So, briefly, the way Findory works is that it uses people with similar interests in the community to select and prioritize articles. Oversimplifying a bit, it is a little like a list of what is most popular for people like you.
That at least combines serendipty and popularity filtering, and adds the advantages of being more relevant and much harder to spam.
Posted by: Greg Linden | November 16, 2006 at 09:59 PM
Greg, Thanks for the explanation of how Findory works. It does combine the best of several approaches.
BTW, I did mention Findory in the second paragraph of this post, and in the title of my previous post, as one of the popular tools for finding interesting blogs.
I should also point readers to my interview with you back in February
http://dondodge.typepad.com/the_next_big_thing/2006/02/findory_persona.html
Thanks for reading. I also enjoy reading your blog "Geeking with Greg".
Don
Posted by: Don Dodge | November 16, 2006 at 10:59 PM
I think people tend to forget how effective a single good human editor is in offering lots of interesting links, and even giving voice to the eloquent but unheard. Part of what makes Techmeme so essential in some spheres is the lack of an Instapundit-type player in those spheres.
I think a few good link bloggers would go a long way.

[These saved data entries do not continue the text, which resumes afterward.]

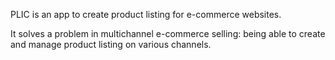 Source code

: PLIC is an app to create product listing for e-commerce websites. 

It solves a problem in multichannel e-commerce selling: being able to create and manage product listing on various channels. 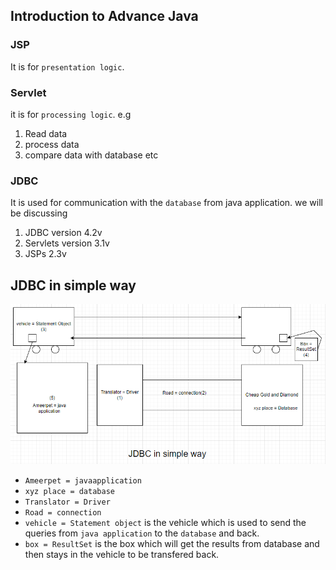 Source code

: ## Introduction to Advance Java

### JSP

It is for `presentation logic`.

### Servlet

it is for `processing logic`. e.g

1. Read data
2. process data
3. compare data with database etc

### JDBC

It is used for communication with the `database` from java application. we will be discussing

1. JDBC version 4.2v
2. Servlets version 3.1v
3. JSPs 2.3v

## JDBC in simple way

!["JDBC in simple way"](./pictures/JDBC_in_simple_way.PNG)

- `Ameerpet = javaapplication`
- `xyz place = database`
- `Translator = Driver`
- `Road = connection`
- `vehicle = Statement object` is the vehicle which is used to send the queries from `java application` to the `database` and back.
- `box = ResultSet` is the box which will get the results from database and then stays in the vehicle to be transfered back.
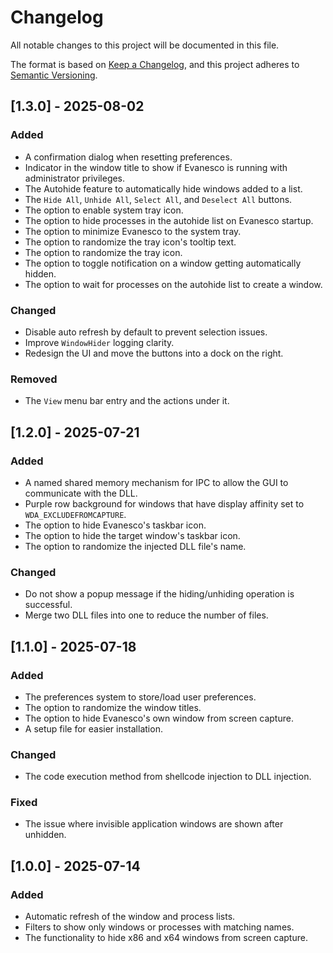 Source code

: # Changelog

All notable changes to this project will be documented in this file.

The format is based on [Keep a Changelog](https://keepachangelog.com/en/1.1.0/),
and this project adheres to [Semantic Versioning](https://semver.org/spec/v2.0.0.html).

## [1.3.0] - 2025-08-02

### Added

- A confirmation dialog when resetting preferences.
- Indicator in the window title to show if Evanesco is running with administrator privileges.
- The Autohide feature to automatically hide windows added to a list.
- The `Hide All`, `Unhide All`, `Select All`, and `Deselect All` buttons.
- The option to enable system tray icon.
- The option to hide processes in the autohide list on Evanesco startup.
- The option to minimize Evanesco to the system tray.
- The option to randomize the tray icon's tooltip text.
- The option to randomize the tray icon.
- The option to toggle notification on a window getting automatically hidden.
- The option to wait for processes on the autohide list to create a window.

### Changed

- Disable auto refresh by default to prevent selection issues.
- Improve `WindowHider` logging clarity.
- Redesign the UI and move the buttons into a dock on the right.

### Removed

- The `View` menu bar entry and the actions under it.

## [1.2.0] - 2025-07-21

### Added

- A named shared memory mechanism for IPC to allow the GUI to communicate with the DLL.
- Purple row background for windows that have display affinity set to `WDA_EXCLUDEFROMCAPTURE`.
- The option to hide Evanesco's taskbar icon.
- The option to hide the target window's taskbar icon.
- The option to randomize the injected DLL file's name.

### Changed

- Do not show a popup message if the hiding/unhiding operation is successful.
- Merge two DLL files into one to reduce the number of files.

## [1.1.0] - 2025-07-18

### Added

- The preferences system to store/load user preferences.
- The option to randomize the window titles.
- The option to hide Evanesco's own window from screen capture.
- A setup file for easier installation.

### Changed

- The code execution method from shellcode injection to DLL injection.

### Fixed

- The issue where invisible application windows are shown after unhidden.

## [1.0.0] - 2025-07-14

### Added

- Automatic refresh of the window and process lists.
- Filters to show only windows or processes with matching names.
- The functionality to hide x86 and x64 windows from screen capture.

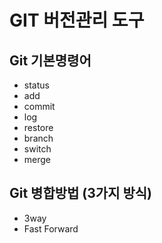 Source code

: # GIT 버전관리 도구
## Git 기본명령어
- status
- add
- commit
- log
- restore
- branch
- switch
- merge

## Git 병합방법 (3가지 방식)
- 3way
- Fast Forward
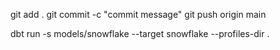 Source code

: git add .
git commit -c "commit message"
git push origin main

dbt run -s  models/snowflake --target snowflake --profiles-dir . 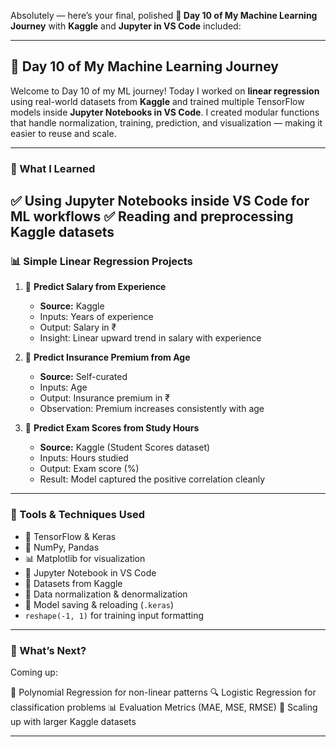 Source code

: Absolutely — here’s your final, polished **🌱 Day 10 of My Machine Learning Journey** with **Kaggle** and **Jupyter in VS Code** included:

---

## 🌱 Day 10 of My Machine Learning Journey

Welcome to Day 10 of my ML journey!
Today I worked on **linear regression** using real-world datasets from **Kaggle** and trained multiple TensorFlow models inside **Jupyter Notebooks in VS Code**. I created modular functions that handle normalization, training, prediction, and visualization — making it easier to reuse and scale.

---

### 📘 What I Learned

✅ Using Jupyter Notebooks inside VS Code for ML workflows
✅ Reading and preprocessing Kaggle datasets
---

### 📊 Simple Linear Regression Projects

1. 💼 **Predict Salary from Experience**

   * **Source:** Kaggle
   * Inputs: Years of experience
   * Output: Salary in ₹
   * Insight: Linear upward trend in salary with experience

2. 🧾 **Predict Insurance Premium from Age**

   * **Source:** Self-curated
   * Inputs: Age
   * Output: Insurance premium in ₹
   * Observation: Premium increases consistently with age

3. 🧠 **Predict Exam Scores from Study Hours**

   * **Source:** Kaggle (Student Scores dataset)
   * Inputs: Hours studied
   * Output: Exam score (%)
   * Result: Model captured the positive correlation cleanly
---
### 📌 Tools & Techniques Used

* 🧠 TensorFlow & Keras
* 🧮 NumPy, Pandas
* 📊 Matplotlib for visualization
* 📓 Jupyter Notebook in VS Code
* 📁 Datasets from Kaggle
* 🔄 Data normalization & denormalization
* 💾 Model saving & reloading (`.keras`)
* `reshape(-1, 1)` for training input formatting

---

### 🧠 What’s Next?

Coming up:

🔁 Polynomial Regression for non-linear patterns
🔍 Logistic Regression for classification problems
📊 Evaluation Metrics (MAE, MSE, RMSE)
📂 Scaling up with larger Kaggle datasets

---
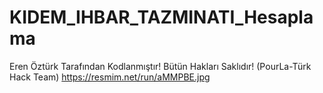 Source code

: # KIDEM_IHBAR_TAZMINATI_Hesaplama
Eren Öztürk Tarafından Kodlanmıştır! Bütün Hakları Saklıdır! (PourLa-Türk Hack Team)
https://resmim.net/run/aMMPBE.jpg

Posted by: Gabe | November 16, 2006 at 11:59 PM
Don,
Did you check this CNN video?
http://www.youtube.com/watch?v=buKaqRG2SFA
Posted by: Ale | November 18, 2006 at 02:32 PM
I don't think anything is perfect just yet but we have some really amazing stuff in 2007 which I think will do the trick. Or at least get us a lot closer...
One thing to note. There aren't 50M blogs. I think there are about 4-5M english blogs and certainly a lot fewer blogs per blogosphere per language.
If no one reads a blog should we really count it?